» MATERIALS PROVIDED
########################################
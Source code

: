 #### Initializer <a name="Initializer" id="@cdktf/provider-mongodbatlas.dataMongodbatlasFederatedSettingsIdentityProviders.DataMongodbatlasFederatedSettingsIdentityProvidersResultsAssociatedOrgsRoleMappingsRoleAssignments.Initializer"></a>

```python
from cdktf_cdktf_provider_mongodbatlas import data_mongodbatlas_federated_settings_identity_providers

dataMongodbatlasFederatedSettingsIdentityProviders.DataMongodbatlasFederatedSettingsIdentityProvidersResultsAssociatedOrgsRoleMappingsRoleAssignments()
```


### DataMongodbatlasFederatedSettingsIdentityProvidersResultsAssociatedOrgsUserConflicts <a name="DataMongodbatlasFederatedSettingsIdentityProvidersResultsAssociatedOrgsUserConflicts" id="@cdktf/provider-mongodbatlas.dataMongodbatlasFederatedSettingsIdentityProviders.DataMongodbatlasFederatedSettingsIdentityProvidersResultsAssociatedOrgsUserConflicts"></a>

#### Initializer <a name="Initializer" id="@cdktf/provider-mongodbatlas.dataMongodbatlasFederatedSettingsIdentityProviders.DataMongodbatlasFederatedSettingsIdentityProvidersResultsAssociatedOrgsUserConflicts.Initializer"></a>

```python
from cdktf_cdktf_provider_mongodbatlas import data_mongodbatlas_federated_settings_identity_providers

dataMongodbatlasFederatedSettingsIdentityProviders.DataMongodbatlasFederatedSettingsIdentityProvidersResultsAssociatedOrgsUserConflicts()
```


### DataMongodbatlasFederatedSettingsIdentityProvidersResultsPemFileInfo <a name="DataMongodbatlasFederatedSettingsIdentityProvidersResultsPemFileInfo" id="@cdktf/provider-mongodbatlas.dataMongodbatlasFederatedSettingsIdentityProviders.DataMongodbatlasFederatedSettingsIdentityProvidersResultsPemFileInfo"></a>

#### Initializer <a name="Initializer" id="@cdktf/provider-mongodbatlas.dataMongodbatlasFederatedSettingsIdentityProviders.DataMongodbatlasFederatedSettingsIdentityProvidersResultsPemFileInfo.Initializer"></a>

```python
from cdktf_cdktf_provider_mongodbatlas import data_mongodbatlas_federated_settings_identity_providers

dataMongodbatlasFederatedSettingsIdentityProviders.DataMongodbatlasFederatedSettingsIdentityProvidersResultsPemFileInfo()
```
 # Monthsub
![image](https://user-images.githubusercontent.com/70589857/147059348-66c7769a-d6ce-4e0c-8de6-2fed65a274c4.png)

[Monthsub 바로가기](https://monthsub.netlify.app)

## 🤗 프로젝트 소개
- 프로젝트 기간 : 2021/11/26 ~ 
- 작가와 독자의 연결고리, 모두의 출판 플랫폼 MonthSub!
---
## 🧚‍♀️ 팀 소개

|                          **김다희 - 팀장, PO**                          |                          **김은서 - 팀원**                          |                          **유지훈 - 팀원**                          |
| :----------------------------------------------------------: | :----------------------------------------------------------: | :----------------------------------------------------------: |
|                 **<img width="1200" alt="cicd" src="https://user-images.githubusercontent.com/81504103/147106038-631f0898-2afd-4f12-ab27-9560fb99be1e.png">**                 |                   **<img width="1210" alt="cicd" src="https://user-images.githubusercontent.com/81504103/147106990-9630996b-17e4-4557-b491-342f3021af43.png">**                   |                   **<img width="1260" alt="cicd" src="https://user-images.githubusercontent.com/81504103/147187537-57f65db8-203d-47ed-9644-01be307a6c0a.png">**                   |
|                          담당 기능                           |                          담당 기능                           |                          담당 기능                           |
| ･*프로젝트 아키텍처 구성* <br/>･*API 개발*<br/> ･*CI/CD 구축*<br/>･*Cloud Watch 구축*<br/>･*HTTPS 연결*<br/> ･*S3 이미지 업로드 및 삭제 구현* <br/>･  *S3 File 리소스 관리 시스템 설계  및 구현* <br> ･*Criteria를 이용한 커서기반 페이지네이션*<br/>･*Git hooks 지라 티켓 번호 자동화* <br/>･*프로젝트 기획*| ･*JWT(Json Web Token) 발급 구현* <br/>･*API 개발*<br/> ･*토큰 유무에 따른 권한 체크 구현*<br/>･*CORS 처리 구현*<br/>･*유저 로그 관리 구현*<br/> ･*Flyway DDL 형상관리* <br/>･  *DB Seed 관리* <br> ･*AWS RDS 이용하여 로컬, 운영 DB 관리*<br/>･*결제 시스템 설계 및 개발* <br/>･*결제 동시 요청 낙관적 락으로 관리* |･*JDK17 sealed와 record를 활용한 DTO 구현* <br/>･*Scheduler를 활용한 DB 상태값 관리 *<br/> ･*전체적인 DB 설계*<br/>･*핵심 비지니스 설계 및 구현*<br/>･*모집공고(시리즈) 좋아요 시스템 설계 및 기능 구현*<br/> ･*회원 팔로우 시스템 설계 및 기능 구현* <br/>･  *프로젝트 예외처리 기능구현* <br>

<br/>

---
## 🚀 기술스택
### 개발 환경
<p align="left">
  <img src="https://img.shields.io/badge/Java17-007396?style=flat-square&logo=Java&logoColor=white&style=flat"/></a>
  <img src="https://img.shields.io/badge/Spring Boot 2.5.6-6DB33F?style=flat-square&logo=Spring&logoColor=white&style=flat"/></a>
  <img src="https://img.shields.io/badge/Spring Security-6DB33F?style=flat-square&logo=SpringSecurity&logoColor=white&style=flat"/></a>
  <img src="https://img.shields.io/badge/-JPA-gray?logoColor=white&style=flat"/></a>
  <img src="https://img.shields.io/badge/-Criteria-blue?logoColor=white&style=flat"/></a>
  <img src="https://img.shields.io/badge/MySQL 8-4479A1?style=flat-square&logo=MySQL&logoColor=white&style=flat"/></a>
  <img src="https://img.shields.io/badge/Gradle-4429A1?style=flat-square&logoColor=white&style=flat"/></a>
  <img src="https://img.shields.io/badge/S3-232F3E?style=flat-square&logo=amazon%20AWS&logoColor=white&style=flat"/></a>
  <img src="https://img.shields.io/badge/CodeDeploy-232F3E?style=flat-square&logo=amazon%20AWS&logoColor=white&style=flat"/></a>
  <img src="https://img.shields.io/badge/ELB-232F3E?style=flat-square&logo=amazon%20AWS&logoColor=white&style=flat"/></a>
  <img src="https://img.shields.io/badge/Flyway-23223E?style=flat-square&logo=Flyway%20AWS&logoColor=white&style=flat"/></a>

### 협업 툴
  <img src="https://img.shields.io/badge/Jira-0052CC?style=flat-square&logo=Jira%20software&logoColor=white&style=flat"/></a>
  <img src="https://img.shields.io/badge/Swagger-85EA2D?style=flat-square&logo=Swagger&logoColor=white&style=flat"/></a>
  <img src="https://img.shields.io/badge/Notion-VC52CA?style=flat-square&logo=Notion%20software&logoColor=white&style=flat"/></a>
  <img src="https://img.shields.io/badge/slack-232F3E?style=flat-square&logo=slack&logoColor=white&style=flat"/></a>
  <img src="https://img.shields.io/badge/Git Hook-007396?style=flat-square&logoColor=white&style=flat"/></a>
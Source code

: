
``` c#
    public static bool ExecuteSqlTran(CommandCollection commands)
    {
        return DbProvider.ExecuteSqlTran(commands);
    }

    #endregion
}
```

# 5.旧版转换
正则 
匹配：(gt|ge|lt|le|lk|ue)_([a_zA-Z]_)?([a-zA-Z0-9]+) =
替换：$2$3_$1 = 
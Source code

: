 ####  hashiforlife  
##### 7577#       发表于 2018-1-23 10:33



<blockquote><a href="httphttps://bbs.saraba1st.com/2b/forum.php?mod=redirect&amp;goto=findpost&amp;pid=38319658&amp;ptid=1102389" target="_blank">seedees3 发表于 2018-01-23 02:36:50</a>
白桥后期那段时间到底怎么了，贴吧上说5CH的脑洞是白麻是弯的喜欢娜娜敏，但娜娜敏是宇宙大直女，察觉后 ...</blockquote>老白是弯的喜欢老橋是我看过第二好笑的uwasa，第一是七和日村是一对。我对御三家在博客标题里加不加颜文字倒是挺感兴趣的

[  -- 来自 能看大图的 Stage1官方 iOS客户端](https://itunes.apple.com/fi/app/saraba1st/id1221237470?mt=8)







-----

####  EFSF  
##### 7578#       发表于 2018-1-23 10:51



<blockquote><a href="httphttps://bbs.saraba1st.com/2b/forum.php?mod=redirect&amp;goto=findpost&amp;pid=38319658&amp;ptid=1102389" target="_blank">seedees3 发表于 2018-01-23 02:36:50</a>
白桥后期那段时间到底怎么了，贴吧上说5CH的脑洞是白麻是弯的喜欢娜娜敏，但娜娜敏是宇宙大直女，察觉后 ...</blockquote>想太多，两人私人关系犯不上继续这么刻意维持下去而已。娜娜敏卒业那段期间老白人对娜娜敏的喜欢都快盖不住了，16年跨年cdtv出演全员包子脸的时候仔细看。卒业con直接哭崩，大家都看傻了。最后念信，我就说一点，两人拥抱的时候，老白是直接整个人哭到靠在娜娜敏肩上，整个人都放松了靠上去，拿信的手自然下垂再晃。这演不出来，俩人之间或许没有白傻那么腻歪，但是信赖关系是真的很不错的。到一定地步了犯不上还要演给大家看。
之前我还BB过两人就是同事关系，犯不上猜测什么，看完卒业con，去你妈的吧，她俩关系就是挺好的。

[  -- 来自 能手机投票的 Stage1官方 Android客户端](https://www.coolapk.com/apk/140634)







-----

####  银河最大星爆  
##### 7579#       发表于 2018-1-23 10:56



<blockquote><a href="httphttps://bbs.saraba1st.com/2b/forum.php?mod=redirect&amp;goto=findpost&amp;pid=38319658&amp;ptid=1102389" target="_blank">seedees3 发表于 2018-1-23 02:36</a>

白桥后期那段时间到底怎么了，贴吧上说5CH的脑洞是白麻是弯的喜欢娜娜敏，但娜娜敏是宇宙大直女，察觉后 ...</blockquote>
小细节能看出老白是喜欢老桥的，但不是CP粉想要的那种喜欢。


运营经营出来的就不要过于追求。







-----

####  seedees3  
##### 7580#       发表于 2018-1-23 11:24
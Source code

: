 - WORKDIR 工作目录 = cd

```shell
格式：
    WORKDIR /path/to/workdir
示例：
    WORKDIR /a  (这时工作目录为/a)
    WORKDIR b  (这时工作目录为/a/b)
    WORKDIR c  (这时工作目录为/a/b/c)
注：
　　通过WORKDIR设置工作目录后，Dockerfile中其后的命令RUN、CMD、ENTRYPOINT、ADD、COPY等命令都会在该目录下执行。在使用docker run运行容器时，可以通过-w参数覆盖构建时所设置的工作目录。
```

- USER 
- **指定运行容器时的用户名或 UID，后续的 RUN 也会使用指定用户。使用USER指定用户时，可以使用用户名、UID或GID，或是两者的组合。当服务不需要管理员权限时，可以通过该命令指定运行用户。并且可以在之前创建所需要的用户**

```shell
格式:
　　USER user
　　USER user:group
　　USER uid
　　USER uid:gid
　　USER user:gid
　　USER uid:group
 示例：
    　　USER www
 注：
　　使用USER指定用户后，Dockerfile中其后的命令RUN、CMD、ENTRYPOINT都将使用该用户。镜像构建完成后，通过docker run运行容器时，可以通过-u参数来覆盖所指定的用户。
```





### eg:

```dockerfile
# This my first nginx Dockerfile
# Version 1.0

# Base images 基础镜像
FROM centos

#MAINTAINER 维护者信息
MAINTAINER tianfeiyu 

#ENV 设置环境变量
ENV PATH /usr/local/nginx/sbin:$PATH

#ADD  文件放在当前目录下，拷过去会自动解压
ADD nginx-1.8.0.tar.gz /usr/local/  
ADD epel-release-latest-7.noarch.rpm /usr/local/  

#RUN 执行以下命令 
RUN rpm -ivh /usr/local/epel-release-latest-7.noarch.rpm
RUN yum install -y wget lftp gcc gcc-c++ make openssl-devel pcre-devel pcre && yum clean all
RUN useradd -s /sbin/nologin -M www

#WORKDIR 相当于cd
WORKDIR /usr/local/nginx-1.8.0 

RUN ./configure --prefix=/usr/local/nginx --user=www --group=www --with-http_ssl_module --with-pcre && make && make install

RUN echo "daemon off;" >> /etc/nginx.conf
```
########################################
» ACTION ITEM
Out of the lines in the listing, count the ones with the word "install", then give only the number.

» ANSWER TO THIS EXERCISE
2